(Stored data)
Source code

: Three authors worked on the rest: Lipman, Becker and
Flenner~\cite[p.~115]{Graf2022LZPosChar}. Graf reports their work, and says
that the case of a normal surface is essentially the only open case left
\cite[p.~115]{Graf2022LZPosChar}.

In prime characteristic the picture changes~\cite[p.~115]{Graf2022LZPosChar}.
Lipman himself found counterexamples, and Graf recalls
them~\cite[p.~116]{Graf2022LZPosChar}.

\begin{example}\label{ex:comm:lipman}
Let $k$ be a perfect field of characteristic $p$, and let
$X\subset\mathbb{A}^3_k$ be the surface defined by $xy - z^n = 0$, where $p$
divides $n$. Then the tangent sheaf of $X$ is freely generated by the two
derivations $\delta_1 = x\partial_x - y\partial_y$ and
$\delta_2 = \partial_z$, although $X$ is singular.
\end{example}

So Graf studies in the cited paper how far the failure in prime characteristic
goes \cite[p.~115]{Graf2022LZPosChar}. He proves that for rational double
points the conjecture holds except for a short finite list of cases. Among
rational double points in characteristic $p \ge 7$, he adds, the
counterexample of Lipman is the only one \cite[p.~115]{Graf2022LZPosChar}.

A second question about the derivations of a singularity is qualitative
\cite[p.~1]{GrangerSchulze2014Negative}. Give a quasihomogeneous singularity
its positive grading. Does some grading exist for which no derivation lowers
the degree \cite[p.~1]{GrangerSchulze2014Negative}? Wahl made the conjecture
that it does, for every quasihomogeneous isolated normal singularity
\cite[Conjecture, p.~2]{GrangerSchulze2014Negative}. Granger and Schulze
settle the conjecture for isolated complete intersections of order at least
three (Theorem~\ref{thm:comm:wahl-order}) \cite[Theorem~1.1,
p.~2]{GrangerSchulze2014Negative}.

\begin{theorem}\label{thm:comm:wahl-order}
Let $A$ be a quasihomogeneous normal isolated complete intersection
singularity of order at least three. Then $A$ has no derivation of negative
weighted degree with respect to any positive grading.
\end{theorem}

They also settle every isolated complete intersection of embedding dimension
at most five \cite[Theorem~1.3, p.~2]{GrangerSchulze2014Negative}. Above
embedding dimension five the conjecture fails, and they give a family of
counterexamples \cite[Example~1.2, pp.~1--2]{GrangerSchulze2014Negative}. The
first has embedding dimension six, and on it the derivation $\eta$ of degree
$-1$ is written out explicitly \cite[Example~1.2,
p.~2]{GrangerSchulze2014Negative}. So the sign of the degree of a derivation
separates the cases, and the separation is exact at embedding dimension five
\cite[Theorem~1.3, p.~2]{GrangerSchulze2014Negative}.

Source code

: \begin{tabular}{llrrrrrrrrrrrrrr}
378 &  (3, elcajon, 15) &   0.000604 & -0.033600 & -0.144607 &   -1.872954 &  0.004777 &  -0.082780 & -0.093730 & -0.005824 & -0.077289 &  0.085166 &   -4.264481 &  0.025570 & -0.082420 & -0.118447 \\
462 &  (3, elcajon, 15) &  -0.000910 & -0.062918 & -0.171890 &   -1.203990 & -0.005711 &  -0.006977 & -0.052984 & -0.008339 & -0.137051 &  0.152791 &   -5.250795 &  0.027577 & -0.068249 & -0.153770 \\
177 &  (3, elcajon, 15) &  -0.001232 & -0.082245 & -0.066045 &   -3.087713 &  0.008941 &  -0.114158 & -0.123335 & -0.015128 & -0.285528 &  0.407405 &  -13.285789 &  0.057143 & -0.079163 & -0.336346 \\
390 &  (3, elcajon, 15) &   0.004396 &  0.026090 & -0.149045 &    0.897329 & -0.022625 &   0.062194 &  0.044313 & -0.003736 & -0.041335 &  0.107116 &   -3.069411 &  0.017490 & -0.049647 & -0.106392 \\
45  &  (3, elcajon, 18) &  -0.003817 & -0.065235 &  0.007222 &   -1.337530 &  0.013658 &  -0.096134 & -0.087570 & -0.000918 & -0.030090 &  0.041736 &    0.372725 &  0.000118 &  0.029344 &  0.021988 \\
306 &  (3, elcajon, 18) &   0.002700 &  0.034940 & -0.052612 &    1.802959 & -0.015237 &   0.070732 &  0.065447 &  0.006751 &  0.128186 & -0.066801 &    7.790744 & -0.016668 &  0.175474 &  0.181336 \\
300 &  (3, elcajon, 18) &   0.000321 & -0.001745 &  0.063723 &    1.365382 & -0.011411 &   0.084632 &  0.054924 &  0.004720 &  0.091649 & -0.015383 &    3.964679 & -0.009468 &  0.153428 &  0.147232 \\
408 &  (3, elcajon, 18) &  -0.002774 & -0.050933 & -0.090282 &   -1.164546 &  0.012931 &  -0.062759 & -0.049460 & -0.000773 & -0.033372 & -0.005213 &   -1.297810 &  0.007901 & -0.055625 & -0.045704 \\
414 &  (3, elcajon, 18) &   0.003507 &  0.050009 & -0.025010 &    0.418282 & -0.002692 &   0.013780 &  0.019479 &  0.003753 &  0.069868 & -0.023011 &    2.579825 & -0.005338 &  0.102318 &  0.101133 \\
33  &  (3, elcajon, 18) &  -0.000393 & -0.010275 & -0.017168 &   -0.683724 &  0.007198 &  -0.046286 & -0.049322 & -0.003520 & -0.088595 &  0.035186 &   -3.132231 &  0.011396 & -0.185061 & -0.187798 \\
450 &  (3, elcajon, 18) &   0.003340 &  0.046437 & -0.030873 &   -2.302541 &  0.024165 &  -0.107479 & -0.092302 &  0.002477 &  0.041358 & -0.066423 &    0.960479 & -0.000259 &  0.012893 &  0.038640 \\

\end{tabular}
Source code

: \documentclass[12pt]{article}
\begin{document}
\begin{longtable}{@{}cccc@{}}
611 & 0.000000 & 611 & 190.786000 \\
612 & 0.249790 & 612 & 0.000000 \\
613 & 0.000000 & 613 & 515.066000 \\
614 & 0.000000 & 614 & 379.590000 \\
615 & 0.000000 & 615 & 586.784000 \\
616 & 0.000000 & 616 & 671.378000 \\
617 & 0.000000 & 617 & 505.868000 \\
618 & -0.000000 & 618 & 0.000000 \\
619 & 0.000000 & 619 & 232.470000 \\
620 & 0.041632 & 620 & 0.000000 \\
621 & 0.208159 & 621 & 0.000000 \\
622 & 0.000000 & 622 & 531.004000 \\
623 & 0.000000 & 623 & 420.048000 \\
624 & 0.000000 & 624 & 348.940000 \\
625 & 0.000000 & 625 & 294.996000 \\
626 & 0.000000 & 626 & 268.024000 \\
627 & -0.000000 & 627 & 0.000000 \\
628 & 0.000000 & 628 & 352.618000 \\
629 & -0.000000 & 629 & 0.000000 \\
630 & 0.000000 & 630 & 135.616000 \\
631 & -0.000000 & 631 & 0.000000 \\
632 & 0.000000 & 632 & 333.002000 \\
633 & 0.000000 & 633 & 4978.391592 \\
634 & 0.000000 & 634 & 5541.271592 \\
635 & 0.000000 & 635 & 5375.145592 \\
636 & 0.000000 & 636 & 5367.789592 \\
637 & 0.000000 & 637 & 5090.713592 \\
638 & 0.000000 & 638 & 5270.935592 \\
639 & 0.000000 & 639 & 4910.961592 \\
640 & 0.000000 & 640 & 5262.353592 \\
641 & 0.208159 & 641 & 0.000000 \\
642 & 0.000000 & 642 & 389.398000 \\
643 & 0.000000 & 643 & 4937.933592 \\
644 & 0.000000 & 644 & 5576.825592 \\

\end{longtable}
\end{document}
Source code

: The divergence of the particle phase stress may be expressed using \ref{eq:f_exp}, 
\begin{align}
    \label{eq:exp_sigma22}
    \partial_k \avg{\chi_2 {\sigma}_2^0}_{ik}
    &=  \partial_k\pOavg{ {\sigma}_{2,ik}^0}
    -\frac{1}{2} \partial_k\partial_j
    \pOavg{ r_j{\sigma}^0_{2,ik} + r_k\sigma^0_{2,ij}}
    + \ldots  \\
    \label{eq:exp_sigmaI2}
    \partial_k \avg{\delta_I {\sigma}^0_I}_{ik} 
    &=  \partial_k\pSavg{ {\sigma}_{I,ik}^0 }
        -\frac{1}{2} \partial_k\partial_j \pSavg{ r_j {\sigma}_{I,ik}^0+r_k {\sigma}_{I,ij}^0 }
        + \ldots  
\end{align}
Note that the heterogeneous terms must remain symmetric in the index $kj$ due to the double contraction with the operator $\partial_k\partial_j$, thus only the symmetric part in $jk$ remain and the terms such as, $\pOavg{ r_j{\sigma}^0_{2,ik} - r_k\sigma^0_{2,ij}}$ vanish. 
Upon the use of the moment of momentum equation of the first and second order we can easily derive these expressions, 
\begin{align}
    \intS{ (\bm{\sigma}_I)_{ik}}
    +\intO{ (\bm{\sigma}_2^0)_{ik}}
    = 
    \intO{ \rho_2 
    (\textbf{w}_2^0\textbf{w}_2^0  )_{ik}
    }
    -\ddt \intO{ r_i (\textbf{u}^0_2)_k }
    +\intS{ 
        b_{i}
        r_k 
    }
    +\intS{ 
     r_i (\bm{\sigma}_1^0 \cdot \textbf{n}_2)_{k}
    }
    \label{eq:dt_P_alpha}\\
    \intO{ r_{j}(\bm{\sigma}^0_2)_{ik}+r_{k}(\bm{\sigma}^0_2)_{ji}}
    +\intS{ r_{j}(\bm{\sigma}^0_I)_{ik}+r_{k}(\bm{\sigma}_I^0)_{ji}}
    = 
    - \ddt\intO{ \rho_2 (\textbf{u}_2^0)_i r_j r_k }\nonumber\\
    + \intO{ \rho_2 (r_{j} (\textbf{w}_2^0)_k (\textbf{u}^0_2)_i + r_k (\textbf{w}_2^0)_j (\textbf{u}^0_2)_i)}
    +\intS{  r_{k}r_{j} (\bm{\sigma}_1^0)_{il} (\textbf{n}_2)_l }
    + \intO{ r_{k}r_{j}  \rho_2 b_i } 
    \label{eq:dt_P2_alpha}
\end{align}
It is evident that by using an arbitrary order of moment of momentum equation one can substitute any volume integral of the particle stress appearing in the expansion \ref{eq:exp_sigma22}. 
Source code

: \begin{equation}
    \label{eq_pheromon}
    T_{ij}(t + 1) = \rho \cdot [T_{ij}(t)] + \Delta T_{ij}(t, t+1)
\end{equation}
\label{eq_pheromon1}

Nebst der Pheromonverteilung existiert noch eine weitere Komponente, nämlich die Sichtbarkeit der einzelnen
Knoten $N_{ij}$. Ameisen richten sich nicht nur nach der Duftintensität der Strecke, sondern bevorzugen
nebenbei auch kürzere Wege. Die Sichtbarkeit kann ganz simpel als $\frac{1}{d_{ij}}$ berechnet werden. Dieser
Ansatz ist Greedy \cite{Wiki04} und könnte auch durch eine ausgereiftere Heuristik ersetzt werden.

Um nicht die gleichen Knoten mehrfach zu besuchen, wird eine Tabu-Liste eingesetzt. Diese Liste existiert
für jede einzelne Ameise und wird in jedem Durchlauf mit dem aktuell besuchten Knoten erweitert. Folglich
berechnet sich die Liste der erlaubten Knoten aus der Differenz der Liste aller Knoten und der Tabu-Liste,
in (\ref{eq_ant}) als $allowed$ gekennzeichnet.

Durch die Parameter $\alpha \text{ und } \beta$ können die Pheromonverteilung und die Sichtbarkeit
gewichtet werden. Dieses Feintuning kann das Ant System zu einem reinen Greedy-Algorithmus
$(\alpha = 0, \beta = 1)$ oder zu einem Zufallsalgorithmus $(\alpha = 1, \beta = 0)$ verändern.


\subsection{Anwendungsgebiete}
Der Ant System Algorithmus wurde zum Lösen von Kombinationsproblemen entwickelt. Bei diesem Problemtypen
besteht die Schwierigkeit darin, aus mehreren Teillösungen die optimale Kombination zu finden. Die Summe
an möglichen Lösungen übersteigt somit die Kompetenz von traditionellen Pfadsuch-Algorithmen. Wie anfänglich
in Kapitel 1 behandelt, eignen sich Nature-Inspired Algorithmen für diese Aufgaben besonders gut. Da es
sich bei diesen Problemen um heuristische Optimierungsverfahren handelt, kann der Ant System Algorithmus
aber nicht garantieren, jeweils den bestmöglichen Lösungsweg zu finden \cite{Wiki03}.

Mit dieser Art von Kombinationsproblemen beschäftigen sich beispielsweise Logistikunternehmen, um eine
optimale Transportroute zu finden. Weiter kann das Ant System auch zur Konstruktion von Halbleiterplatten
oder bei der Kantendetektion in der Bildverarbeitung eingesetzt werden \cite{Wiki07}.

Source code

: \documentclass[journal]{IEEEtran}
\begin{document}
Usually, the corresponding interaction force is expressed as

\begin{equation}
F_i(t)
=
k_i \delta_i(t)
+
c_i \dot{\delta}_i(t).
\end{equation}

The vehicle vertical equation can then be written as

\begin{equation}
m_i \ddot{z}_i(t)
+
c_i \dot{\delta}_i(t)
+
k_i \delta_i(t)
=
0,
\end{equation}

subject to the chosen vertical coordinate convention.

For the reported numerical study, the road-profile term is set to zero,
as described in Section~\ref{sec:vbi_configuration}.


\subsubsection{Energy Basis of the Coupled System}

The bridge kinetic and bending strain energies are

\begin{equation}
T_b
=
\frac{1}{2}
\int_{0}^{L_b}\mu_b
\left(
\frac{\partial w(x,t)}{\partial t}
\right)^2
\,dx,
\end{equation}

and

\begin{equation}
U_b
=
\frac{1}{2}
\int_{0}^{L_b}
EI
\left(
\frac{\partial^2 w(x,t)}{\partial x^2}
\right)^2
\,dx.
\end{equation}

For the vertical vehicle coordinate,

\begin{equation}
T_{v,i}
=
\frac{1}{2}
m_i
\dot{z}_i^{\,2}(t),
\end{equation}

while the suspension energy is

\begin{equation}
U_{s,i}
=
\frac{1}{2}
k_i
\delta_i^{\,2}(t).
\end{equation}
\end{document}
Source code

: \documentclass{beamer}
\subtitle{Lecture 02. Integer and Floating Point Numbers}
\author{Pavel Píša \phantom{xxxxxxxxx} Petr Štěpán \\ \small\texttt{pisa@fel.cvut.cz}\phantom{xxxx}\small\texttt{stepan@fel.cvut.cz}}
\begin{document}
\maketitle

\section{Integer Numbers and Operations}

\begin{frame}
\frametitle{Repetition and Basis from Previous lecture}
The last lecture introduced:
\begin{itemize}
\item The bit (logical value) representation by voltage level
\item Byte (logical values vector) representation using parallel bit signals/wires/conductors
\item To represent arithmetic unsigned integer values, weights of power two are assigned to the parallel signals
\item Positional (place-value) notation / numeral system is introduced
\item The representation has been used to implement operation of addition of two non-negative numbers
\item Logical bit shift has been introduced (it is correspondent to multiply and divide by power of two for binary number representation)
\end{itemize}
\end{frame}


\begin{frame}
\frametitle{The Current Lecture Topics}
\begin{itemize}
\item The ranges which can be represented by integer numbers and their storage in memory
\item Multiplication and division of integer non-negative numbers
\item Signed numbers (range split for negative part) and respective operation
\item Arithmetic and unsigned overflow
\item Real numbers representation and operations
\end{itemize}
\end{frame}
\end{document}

**Work item**.
The output must consist solely of the lines from the first line of the records through the line containing "They also settle", reproduced exactly.

**Response area**.
Source code

: Three authors worked on the rest: Lipman, Becker and
Flenner~\cite[p.~115]{Graf2022LZPosChar}. Graf reports their work, and says
that the case of a normal surface is essentially the only open case left
\cite[p.~115]{Graf2022LZPosChar}.

In prime characteristic the picture changes~\cite[p.~115]{Graf2022LZPosChar}.
Lipman himself found counterexamples, and Graf recalls
them~\cite[p.~116]{Graf2022LZPosChar}.

\begin{example}\label{ex:comm:lipman}
Let $k$ be a perfect field of characteristic $p$, and let
$X\subset\mathbb{A}^3_k$ be the surface defined by $xy - z^n = 0$, where $p$
divides $n$. Then the tangent sheaf of $X$ is freely generated by the two
derivations $\delta_1 = x\partial_x - y\partial_y$ and
$\delta_2 = \partial_z$, although $X$ is singular.
\end{example}

So Graf studies in the cited paper how far the failure in prime characteristic
goes \cite[p.~115]{Graf2022LZPosChar}. He proves that for rational double
points the conjecture holds except for a short finite list of cases. Among
rational double points in characteristic $p \ge 7$, he adds, the
counterexample of Lipman is the only one \cite[p.~115]{Graf2022LZPosChar}.

A second question about the derivations of a singularity is qualitative
\cite[p.~1]{GrangerSchulze2014Negative}. Give a quasihomogeneous singularity
its positive grading. Does some grading exist for which no derivation lowers
the degree \cite[p.~1]{GrangerSchulze2014Negative}? Wahl made the conjecture
that it does, for every quasihomogeneous isolated normal singularity
\cite[Conjecture, p.~2]{GrangerSchulze2014Negative}. Granger and Schulze
settle the conjecture for isolated complete intersections of order at least
three (Theorem~\ref{thm:comm:wahl-order}) \cite[Theorem~1.1,
p.~2]{GrangerSchulze2014Negative}.

\begin{theorem}\label{thm:comm:wahl-order}
Let $A$ be a quasihomogeneous normal isolated complete intersection
singularity of order at least three. Then $A$ has no derivation of negative
weighted degree with respect to any positive grading.
\end{theorem}

They also settle every isolated complete intersection of embedding dimension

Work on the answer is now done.